Entanglement generation and detection
According to Erwin Schrödinger entanglement is the characteristic treat of quantum mechanics. It can be understood as some sort of correlation that seems to be incompatible with our intuitive classical understanding of correlations between spatially separated particles. Also, it has been realized that entanglement can be considered as a resource that enables applications such as quantum cryptography and quantum computing to outperform their classical counterparts. Motivated by both the fundamental and applied aspects we seek to develop new techniques to create and detect entanglement in clouds of ultracold atoms. A recent breakthrough was the detection of EPR steering in a spinor Bose-Einstein condensate. This experiment proves that non-local entanglement is naturally created in ultracold atomic clouds and can be made accessible by techniques as simple as expanding a condensate in a wave guide potential. For more details check out our recent preprint.

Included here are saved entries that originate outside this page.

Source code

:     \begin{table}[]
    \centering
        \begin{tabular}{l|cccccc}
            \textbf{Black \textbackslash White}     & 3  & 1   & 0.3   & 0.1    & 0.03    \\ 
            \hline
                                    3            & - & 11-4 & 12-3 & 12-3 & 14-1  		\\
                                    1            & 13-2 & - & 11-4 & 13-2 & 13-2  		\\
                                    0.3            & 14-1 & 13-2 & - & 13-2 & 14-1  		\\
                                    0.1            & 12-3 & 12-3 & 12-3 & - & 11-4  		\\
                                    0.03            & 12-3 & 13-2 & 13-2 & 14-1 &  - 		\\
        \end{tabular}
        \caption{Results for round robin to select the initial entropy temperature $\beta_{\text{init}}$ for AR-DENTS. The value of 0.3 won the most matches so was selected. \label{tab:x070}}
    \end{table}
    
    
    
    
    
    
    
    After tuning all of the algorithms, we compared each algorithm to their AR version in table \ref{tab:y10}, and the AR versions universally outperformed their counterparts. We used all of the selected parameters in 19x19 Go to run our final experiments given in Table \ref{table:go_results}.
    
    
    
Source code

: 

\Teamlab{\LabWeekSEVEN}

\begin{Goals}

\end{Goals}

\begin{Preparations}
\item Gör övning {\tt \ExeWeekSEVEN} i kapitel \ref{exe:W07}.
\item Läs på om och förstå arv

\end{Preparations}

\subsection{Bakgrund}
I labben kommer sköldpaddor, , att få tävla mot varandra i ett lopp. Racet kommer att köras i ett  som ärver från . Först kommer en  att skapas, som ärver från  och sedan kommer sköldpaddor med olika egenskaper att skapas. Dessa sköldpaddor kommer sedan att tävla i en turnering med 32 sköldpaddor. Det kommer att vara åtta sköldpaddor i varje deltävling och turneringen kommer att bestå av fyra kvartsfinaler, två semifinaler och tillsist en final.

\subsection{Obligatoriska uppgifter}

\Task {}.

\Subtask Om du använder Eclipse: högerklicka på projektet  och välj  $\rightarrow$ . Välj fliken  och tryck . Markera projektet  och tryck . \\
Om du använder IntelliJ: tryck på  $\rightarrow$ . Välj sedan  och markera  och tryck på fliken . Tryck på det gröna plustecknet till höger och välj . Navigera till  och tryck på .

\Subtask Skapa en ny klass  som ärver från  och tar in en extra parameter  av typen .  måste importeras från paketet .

Unequal-time correlations - many-body spectroscopy
An interacting quantum many-body system can be characterized by analyzing its response to a weak perturbation. In the case of a spinor BEC this could be a small rotation of the collective spin. By observing the dynamics of the system following such a perturbation, i.e. the spatial and temporal correlations that develop, one can extract the dynamic structure factor, a key quantity in linear response theory. Knowledge of the dynamic structure factor provides a complete picture of the emerging quasi-particle modes in the many-body system, their excitation energy, lifetime and mean occupation number.

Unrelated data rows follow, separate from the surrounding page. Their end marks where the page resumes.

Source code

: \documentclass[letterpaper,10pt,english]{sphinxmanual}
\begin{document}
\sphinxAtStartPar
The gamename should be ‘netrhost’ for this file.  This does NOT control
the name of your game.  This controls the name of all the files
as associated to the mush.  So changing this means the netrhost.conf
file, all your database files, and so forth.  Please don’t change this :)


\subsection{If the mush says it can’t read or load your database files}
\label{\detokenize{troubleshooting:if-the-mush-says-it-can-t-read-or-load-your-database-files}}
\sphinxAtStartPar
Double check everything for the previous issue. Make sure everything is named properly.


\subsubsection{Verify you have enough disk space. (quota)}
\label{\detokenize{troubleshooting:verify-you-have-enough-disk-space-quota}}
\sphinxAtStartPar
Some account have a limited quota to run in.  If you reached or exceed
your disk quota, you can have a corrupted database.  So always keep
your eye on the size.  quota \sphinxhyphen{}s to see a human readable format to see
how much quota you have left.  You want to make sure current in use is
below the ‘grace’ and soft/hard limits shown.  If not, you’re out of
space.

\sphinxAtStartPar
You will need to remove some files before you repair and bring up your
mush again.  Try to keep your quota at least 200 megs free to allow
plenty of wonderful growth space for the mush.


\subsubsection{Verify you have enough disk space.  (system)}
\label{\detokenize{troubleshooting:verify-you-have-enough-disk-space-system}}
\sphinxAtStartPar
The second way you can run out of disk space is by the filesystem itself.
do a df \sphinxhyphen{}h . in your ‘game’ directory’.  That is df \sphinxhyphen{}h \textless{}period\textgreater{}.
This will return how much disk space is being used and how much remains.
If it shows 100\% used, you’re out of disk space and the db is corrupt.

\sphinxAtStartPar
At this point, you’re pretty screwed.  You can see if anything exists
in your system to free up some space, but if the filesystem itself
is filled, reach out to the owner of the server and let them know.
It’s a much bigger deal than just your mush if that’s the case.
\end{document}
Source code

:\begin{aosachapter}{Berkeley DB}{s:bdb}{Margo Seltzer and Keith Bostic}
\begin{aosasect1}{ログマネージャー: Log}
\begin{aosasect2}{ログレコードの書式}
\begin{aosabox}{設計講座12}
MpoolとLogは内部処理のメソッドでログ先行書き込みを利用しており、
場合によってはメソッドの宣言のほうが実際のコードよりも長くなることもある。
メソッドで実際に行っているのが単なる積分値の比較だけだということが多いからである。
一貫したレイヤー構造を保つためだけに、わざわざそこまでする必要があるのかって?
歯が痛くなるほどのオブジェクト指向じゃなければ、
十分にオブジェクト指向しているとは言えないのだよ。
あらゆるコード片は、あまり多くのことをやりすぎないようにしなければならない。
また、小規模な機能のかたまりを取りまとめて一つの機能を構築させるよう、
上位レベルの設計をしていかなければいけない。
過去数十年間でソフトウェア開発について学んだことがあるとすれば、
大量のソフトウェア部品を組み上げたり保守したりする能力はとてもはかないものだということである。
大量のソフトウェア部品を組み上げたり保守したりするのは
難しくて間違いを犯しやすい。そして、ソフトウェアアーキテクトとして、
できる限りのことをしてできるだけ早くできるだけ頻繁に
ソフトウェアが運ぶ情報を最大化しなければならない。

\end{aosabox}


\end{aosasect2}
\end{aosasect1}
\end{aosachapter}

Our goal is to device protocols that allow to measure the dynamic structure factor in and out of equilibrium using novel techniques for manipulating BECs.
Many-body echo protocols
During the last few decades the field of atomic, molecular, and optical physics has seen overwhelming advances in preparing and controlling ensembles of atoms on the level of their quantum mechanical degrees of freedom. Recently, it has been shown that the engineering of the quantum mechanical evolution can be taken to the point of time-reversing the entire evolution of an interacting quantum system (Phys. Rev. Lett. 117, 013001 (2016), Nat. Phys. 13, 781–786 (2017)). This new capability opens the door to various applications, ranging from quantum enhance precision measurement to fundamental questions about the thermalization of closed quantum systems, and verification of quantum simulators. We seek to develop a better understanding of how time-reversal protocols can be used for accessing properties of quantum systems out of equilibrium such as their correlations and entanglement (arXiv:1706.01616).
Artificial neural network representations of quantum states
Artificial neural networks have proven extremely successful for machine learning tasks such as computer vision and speech recognition. Recently, reinforcement learning techniques have been applied for calculating the ground states and time evolution of quantum many-body problems (Science 355, 602 (2017)). Motivated by these findings we try to develop novel numerical techniques for solving the quantum many-body problem using machine learning techniques with a focus on artificial neural networks.